#### What to do
If a line in the data below contains "Shows", copy it.
**** Supplied entries ****
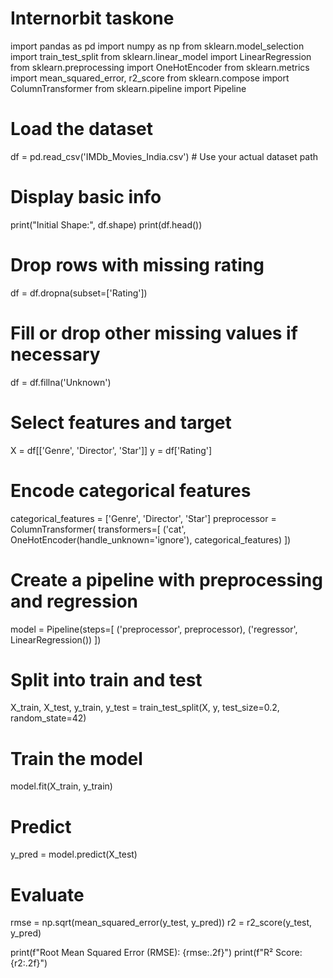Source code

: # Internorbit taskone 
import pandas as pd
import numpy as np
from sklearn.model_selection import train_test_split
from sklearn.linear_model import LinearRegression
from sklearn.preprocessing import OneHotEncoder
from sklearn.metrics import mean_squared_error, r2_score
from sklearn.compose import ColumnTransformer
from sklearn.pipeline import Pipeline

# Load the dataset
df = pd.read_csv('IMDb_Movies_India.csv')  # Use your actual dataset path

# Display basic info
print("Initial Shape:", df.shape)
print(df.head())

# Drop rows with missing rating
df = df.dropna(subset=['Rating'])

# Fill or drop other missing values if necessary
df = df.fillna('Unknown')

# Select features and target
X = df[['Genre', 'Director', 'Star']]
y = df['Rating']

# Encode categorical features
categorical_features = ['Genre', 'Director', 'Star']
preprocessor = ColumnTransformer(
    transformers=[
        ('cat', OneHotEncoder(handle_unknown='ignore'), categorical_features)
    ])

# Create a pipeline with preprocessing and regression
model = Pipeline(steps=[
    ('preprocessor', preprocessor),
    ('regressor', LinearRegression())
])

# Split into train and test
X_train, X_test, y_train, y_test = train_test_split(X, y, test_size=0.2, random_state=42)

# Train the model
model.fit(X_train, y_train)

# Predict
y_pred = model.predict(X_test)

# Evaluate
rmse = np.sqrt(mean_squared_error(y_test, y_pred))
r2 = r2_score(y_test, y_pred)

print(f"Root Mean Squared Error (RMSE): {rmse:.2f}")
print(f"R² Score: {r2:.2f}")
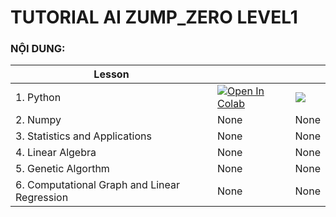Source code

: # **TUTORIAL AI ZUMP_ZERO LEVEL1**

### **NỘI DUNG:** 

| Lesson||     |
| -------------------------------------------- | ------------------------------------------------------------------------------------------------------------------------------------------------------------------------------------------------------------------------- | --- |
| 1. Python                                    | <a href="https://colab.research.google.com/drive/1JTQ4cSO2PcBKNFVfQ71T8XQfGct7XcmQ?usp=sharing"><img class="notebook-badge-image" src="https://colab.research.google.com/assets/colab-badge.svg" alt="Open In Colab"></a> |  <a href="https://github.com/quangvan99/tutorial_AI_ZUMP_ZERO/blob/master/LEVEL1/PYTHON.ipynb" role="button"><img class="notebook-badge-image" src="https://img.shields.io/static/v1?label=&amp;message=View%20On%20GitHub&amp;color=586069&amp;logo=github&amp;labelColor=2f363d"></a>   |
| 2. Numpy|None|None|
| 3. Statistics and Applications|None|None|
| 4. Linear Algebra|None| None|
| 5. Genetic Algorthm|None|None|
| 6. Computational Graph and Linear Regression | None | None |
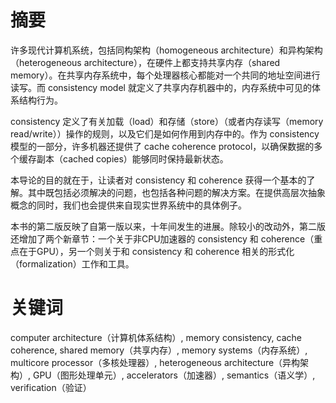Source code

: # 摘要
许多现代计算机系统，包括同构架构（homogeneous architecture）和异构架构（heterogeneous architecture），在硬件上都支持共享内存（shared memory）。在共享内存系统中，每个处理器核心都能对一个共同的地址空间进行读写。而 consistency model 就定义了共享内存机器中的，内存系统中可见的体系结构行为。

consistency 定义了有关加载（load）和存储（store）（或者内存读写（memory read/write））操作的规则，以及它们是如何作用到内存中的。作为 consistency 模型的一部分，许多机器还提供了 cache coherence protocol，以确保数据的多个缓存副本（cached copies）能够同时保持最新状态。

本导论的目的就在于，让读者对 consistency 和 coherence 获得一个基本的了解。其中既包括必须解决的问题，也包括各种问题的解决方案。在提供高层次抽象概念的同时，我们也会提供来自现实世界系统中的具体例子。

本书的第二版反映了自第一版以来，十年间发生的进展。除较小的改动外，第二版还增加了两个新章节：一个关于非CPU加速器的 consistency 和 coherence（重点在于GPU），另一个则关于和 consistency 和 coherence 相关的形式化（formalization）工作和工具。

# 关键词
computer architecture（计算机体系结构）, memory consistency, cache coherence, shared memory（共享内存）, memory systems（内存系统）, multicore processor（多核处理器）, heterogeneous architecture（异构架构）, GPU（图形处理单元）, accelerators（加速器）, semantics（语义学）, verification（验证）

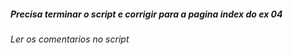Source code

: <h5> Precisa terminar o script e corrigir para a pagina index do ex 04 </h5>
<h6> Ler os comentarios no script </h6> 
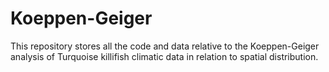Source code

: # Koeppen-Geiger
This repository stores all the code and data relative to the Koeppen-Geiger analysis of Turquoise killifish climatic 
data in relation to spatial distribution. 
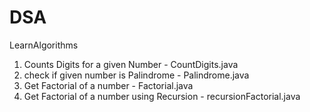 # DSA
LearnAlgorithms

1. Counts Digits for a given Number -  CountDigits.java
2. check if given number is Palindrome - Palindrome.java
3. Get Factorial of a number - Factorial.java
4. Get Factorial of a number using Recursion - recursionFactorial.java

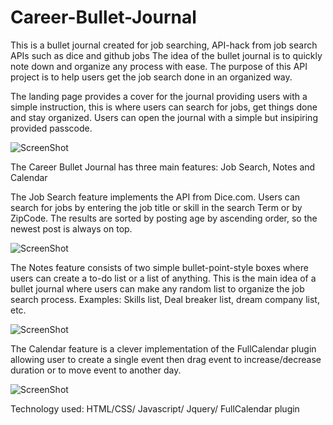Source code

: # Career-Bullet-Journal
This is a bullet journal created for job searching, API-hack from job search APIs such as dice and github jobs
The idea of the bullet journal is to quickly note down and organize any process with ease. The purpose of this API project is to help users get the job search done in an organized way.

The landing page provides a cover for the journal providing users with a simple instruction, this is where users can search for jobs, get things done and stay organized. Users can open the journal with a simple but insipiring provided passcode.

![ScreenShot](http://res.cloudinary.com/thcloud/image/upload/v1501565169/landing_page_oy0svq.png)

The Career Bullet Journal has three main features: Job Search, Notes and Calendar

The Job Search feature implements the API from Dice.com. Users can search for jobs by entering the job title or skill in the search Term or by ZipCode. The results are sorted by posting age by ascending order, so the newest post is always on top. 

![ScreenShot](http://res.cloudinary.com/thcloud/image/upload/v1501565168/Capture_2_bdwydd.png)

The Notes feature consists of two simple bullet-point-style boxes where users can create a to-do list or a list of anything. This is the main idea of a bullet journal where users can make any random list to organize the job search process. Examples: Skills list, Deal breaker list, dream company list, etc. 

![ScreenShot](http://res.cloudinary.com/thcloud/image/upload/v1501565168/notes_ohge9n.png)

The Calendar feature is a clever implementation of the FullCalendar plugin allowing user to create a single event then drag event to increase/decrease duration or to move event to another day.

![ScreenShot](http://res.cloudinary.com/thcloud/image/upload/v1501565168/calendar_leqh8n.png)

Technology used: HTML/CSS/ Javascript/ Jquery/ FullCalendar plugin
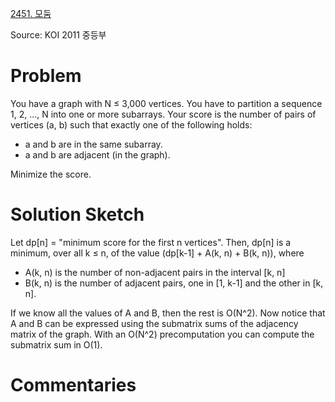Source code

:[2451. 모둠](https://www.acmicpc.net/problem/2451)

Source: KOI 2011 중등부


# Problem

You have a graph with N ≤ 3,000 vertices. You have to partition a sequence 1, 2, ..., N into one or more subarrays. Your score is the number of pairs of vertices (a, b) such that exactly one of the following holds:

* a and b are in the same subarray.
* a and b are adjacent (in the graph).

Minimize the score.

# Solution Sketch

Let dp[n] = "minimum score for the first n vertices". Then, dp[n] is a minimum, over all k ≤ n, of the value (dp[k-1] + A(k, n) + B(k, n)), where

* A(k, n) is the number of non-adjacent pairs in the interval [k, n]
* B(k, n) is the number of adjacent pairs, one in [1, k-1] and the other in [k, n].

If we know all the values of A and B, then the rest is O(N^2). Now notice that A and B can be expressed using the submatrix sums of the adjacency matrix of the graph. With an O(N^2) precomputation you can compute the submatrix sum in O(1).

# Commentaries

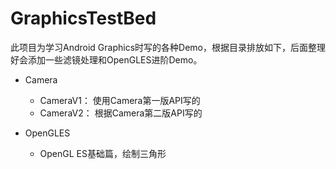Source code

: # GraphicsTestBed

此项目为学习Android Graphics时写的各种Demo，根据目录排放如下，后面整理好会添加一些滤镜处理和OpenGLES进阶Demo。

- Camera
	- CameraV1： 使用Camera第一版API写的
	- CameraV2： 根据Camera第二版API写的

- OpenGLES
	- OpenGL ES基础篇，绘制三角形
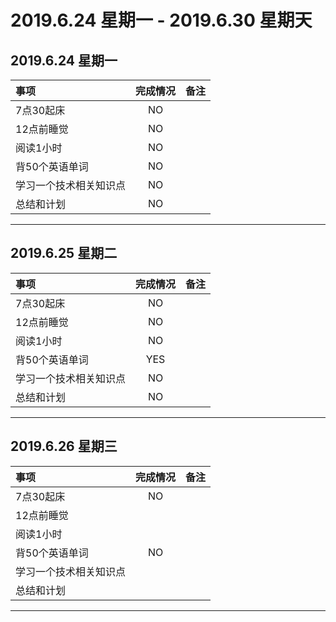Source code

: # **2019.6.24 星期一 - 2019.6.30 星期天**


## 2019.6.24 星期一

| 事项                   | 完成情况 | 备注 |
| :--------------------- | :------: | :--- |
| 7点30起床              |    NO    |      |
| 12点前睡觉             |    NO    |
| 阅读1小时              |    NO    |
| 背50个英语单词         |    NO    |
| 学习一个技术相关知识点 |    NO    |
| 总结和计划             |    NO    |

***

## 2019.6.25 星期二

| 事项                   | 完成情况 | 备注 |
| :--------------------- | :------: | :--- |
| 7点30起床              |    NO    |      |
| 12点前睡觉             |    NO    |
| 阅读1小时              |    NO    |
| 背50个英语单词         |   YES    |
| 学习一个技术相关知识点 |    NO    |
| 总结和计划             |    NO    |

***

## 2019.6.26 星期三

| 事项                   | 完成情况 | 备注 |
| :--------------------- | :------: | :--- |
| 7点30起床              |    NO    |      |
| 12点前睡觉             |          |
| 阅读1小时              |          |
| 背50个英语单词         |    NO    |
| 学习一个技术相关知识点 |          |
| 总结和计划             |          |

***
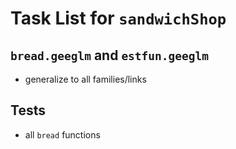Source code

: # Task List for `sandwichShop`

## `bread.geeglm` and `estfun.geeglm`

* generalize to all families/links

## Tests

* all `bread` functions
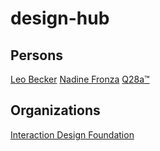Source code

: # design-hub

## Persons
[Leo Becker](https://www.youtube.com/@LeoBeckerDesign)
[Nadine Fronza](https://www.youtube.com/@NadineFronza)
[Q28a™](https://www.youtube.com/@Q28a)

## Organizations
[Interaction Design Foundation](https://www.youtube.com/@InteractionDesignOrg)
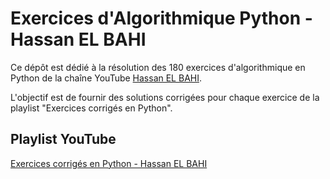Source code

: # Exercices d'Algorithmique Python - Hassan EL BAHI

Ce dépôt est dédié à la résolution des 180 exercices d'algorithmique en Python de la chaîne YouTube [Hassan EL BAHI](https://www.youtube.com/@hassanbahi/).

L'objectif est de fournir des solutions corrigées pour chaque exercice de la playlist "Exercices corrigés en Python".

## Playlist YouTube
[Exercices corrigés en Python - Hassan EL BAHI](https://www.youtube.com/watch?v=z3xc45QQz7c&list=PLZpzLuUp9qXyo-9QC34eJH0zCCYe_IogU&pp=0gcJCV8EOCosWNin)
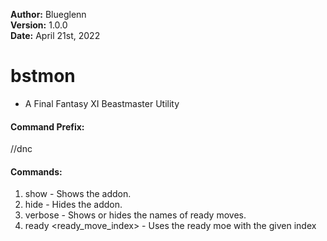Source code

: **Author:**  Blueglenn<br>
**Version:**  1.0.0<br>
**Date:** April 21st, 2022<br>

# bstmon #

* A Final Fantasy XI Beastmaster Utility

#### Command Prefix: ####
//dnc

#### Commands: ####
1.  show - Shows the addon.
2.  hide - Hides the addon.
3.  verbose - Shows or hides the names of ready moves.
4.  ready <ready_move_index> - Uses the ready moe with the given index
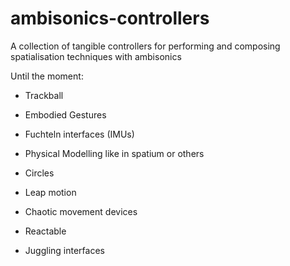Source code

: # ambisonics-controllers
A collection of tangible controllers for performing and composing spatialisation techniques with ambisonics

Until the moment: 

- Trackball

- Embodied Gestures

- Fuchteln interfaces (IMUs)

- Physical Modelling like in spatium or others

- Circles

- Leap motion

- Chaotic movement devices

- Reactable

- Juggling interfaces








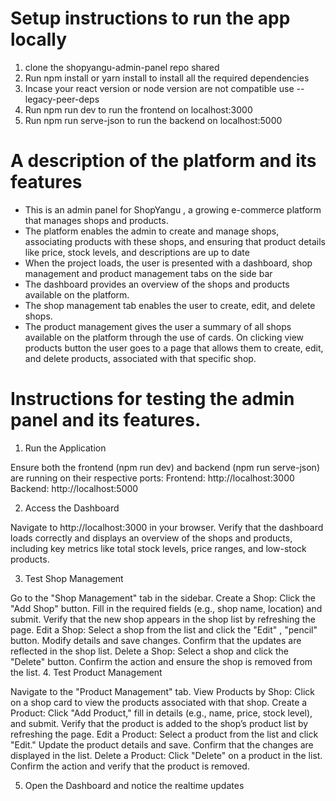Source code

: # Setup instructions to run the app locally
1. clone the shopyangu-admin-panel repo shared
2. Run npm install or yarn install to install all the required dependencies
3. Incase your react version or node version are not compatible use --legacy-peer-deps
4.  Run npm run dev to run the frontend on localhost:3000
5. Run npm run serve-json to run the backend on localhost:5000

# A description of the platform and its features
- This is an admin panel for ShopYangu , a growing e-commerce platform that manages shops and products.
- The platform enables the admin to create and manage shops, associating products with these shops, and ensuring that product details like price, stock 
levels, and descriptions are up to date
- When the project loads, the user is presented with a dashboard, shop management and product management tabs on the side bar
- The dashboard provides an overview of the shops and products available on the platform.
- The shop management tab enables the user to create, edit, and delete shops.
- The product management gives the user a summary of all shops available on the platform through the use of cards. On clicking view products button the user goes to a page that allows them to create, edit, and delete products, associated with that specific shop.

# Instructions for testing the admin panel and its features.
1. Run the Application

Ensure both the frontend (npm run dev) and backend (npm run serve-json) are running on their respective ports:
Frontend: http://localhost:3000
Backend: http://localhost:5000

2. Access the Dashboard

Navigate to http://localhost:3000 in your browser.
Verify that the dashboard loads correctly and displays an overview of the shops and products, including key metrics like total stock levels, price ranges, and low-stock products.
 
 3. Test Shop Management

Go to the "Shop Management" tab in the sidebar.
Create a Shop:
Click the "Add Shop" button.
Fill in the required fields (e.g., shop name, location) and submit.
Verify that the new shop appears in the shop list by refreshing the page.
Edit a Shop:
Select a shop from the list and click the "Edit" , "pencil" button.
Modify details and save changes.
Confirm that the updates are reflected in the shop list.
Delete a Shop:
Select a shop and click the "Delete" button.
Confirm the action and ensure the shop is removed from the list.
4. Test Product Management

Navigate to the "Product Management" tab.
View Products by Shop:
Click on a shop card to view the products associated with that shop.
Create a Product:
Click "Add Product," fill in details (e.g., name, price, stock level), and submit.
Verify that the product is added to the shop’s product list by refreshing the page.
Edit a Product:
Select a product from the list and click "Edit."
Update the product details and save.
Confirm that the changes are displayed in the list.
Delete a Product:
Click "Delete" on a product in the list.
Confirm the action and verify that the product is removed.

5. Open the Dashboard and notice the realtime updates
****
#### Written answer
1.  show - Shows the addon.
3.  verbose - Shows or hides the names of ready moves.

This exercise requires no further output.